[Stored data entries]
★ ★ ★ ★

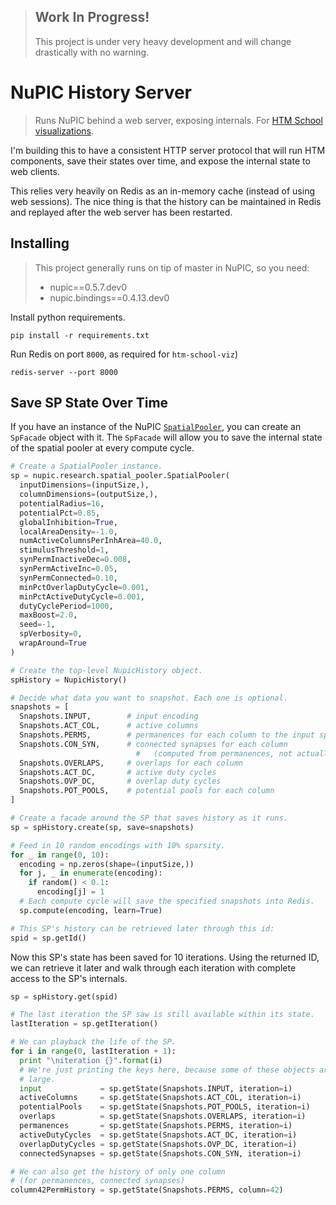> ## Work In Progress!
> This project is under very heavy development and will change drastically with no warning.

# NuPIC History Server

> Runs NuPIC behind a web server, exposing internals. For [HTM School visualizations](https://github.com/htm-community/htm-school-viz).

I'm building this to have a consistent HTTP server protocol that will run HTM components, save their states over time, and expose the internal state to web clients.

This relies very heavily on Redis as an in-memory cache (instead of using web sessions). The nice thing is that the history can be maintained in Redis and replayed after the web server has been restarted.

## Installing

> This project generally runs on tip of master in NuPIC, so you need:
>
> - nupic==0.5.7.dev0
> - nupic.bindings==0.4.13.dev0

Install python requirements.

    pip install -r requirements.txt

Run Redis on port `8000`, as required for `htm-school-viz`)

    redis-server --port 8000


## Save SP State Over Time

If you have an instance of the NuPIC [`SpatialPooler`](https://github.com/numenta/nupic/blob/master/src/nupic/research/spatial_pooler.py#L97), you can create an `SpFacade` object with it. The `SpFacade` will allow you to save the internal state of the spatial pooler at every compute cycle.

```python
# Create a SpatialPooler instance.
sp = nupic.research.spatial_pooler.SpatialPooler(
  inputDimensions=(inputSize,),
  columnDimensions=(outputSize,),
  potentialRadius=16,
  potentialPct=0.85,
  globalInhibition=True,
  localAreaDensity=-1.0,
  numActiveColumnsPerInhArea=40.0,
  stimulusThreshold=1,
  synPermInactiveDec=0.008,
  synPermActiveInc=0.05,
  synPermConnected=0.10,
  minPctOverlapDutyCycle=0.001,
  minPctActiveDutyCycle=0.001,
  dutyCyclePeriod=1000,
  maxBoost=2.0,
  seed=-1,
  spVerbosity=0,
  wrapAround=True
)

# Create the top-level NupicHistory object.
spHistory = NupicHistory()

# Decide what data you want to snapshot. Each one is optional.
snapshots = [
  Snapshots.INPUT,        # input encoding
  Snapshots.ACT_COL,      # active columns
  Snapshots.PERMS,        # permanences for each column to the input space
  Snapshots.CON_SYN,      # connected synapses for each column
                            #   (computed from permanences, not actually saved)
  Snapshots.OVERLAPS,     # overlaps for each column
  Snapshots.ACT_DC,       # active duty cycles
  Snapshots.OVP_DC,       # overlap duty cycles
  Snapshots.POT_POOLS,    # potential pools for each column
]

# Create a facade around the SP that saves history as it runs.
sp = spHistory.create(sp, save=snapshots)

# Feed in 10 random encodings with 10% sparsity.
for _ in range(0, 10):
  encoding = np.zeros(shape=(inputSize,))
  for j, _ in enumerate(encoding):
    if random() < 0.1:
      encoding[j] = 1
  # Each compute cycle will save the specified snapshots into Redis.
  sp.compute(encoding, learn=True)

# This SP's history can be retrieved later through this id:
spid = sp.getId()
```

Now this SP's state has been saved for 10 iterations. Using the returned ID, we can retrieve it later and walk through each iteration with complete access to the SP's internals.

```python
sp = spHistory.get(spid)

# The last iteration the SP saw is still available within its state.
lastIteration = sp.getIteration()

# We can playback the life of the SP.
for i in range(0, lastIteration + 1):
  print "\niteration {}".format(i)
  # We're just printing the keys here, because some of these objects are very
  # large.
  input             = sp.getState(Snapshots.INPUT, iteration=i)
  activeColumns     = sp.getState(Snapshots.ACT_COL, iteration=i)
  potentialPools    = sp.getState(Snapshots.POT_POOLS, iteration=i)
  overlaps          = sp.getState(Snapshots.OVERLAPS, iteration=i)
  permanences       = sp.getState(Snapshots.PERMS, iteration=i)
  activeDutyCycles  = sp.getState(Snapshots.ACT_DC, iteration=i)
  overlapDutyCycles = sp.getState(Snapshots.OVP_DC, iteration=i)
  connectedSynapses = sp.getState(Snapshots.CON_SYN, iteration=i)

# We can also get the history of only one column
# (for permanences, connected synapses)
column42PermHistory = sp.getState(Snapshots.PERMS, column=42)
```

★ ★ ★ ★

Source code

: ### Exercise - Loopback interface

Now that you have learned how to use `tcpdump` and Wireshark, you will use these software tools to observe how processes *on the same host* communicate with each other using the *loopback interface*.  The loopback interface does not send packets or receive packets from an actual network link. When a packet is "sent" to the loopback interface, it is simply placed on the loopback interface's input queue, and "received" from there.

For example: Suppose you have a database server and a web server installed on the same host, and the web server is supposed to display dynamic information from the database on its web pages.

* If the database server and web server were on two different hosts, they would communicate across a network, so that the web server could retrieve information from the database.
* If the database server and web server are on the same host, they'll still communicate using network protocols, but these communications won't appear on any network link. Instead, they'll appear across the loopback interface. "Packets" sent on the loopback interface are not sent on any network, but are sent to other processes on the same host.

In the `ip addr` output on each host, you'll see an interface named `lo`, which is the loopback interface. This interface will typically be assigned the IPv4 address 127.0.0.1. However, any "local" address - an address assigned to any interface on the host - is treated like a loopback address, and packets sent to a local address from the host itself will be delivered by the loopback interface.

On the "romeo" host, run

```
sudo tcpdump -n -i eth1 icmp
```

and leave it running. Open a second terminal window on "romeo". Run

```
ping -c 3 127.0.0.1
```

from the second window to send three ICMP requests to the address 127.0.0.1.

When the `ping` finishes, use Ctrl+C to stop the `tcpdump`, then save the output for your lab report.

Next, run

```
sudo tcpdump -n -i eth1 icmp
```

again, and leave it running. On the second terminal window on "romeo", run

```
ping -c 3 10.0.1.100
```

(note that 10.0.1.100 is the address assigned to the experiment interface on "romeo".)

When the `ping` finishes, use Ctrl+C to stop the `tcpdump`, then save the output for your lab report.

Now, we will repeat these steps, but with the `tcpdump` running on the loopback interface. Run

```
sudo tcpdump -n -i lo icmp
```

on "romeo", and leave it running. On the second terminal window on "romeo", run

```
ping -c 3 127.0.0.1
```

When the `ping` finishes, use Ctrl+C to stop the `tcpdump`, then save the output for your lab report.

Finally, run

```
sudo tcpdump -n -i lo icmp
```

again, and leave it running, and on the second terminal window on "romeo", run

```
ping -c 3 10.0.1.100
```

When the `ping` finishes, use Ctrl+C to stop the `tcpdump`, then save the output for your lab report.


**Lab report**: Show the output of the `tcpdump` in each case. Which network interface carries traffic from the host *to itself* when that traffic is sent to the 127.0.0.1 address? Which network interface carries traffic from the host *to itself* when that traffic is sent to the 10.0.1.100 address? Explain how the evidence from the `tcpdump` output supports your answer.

★ ★ ★ ★

• **Task**: Leave out the images and write out the lines above exactly, from the one with "Work In Progress!" up to and including the one with "Runs NuPIC behind".

• **Solution below**:
> ## Work In Progress!
> This project is under very heavy development and will change drastically with no warning.

# NuPIC History Server

> Runs NuPIC behind a web server, exposing internals. For [HTM School visualizations](https://github.com/htm-community/htm-school-viz).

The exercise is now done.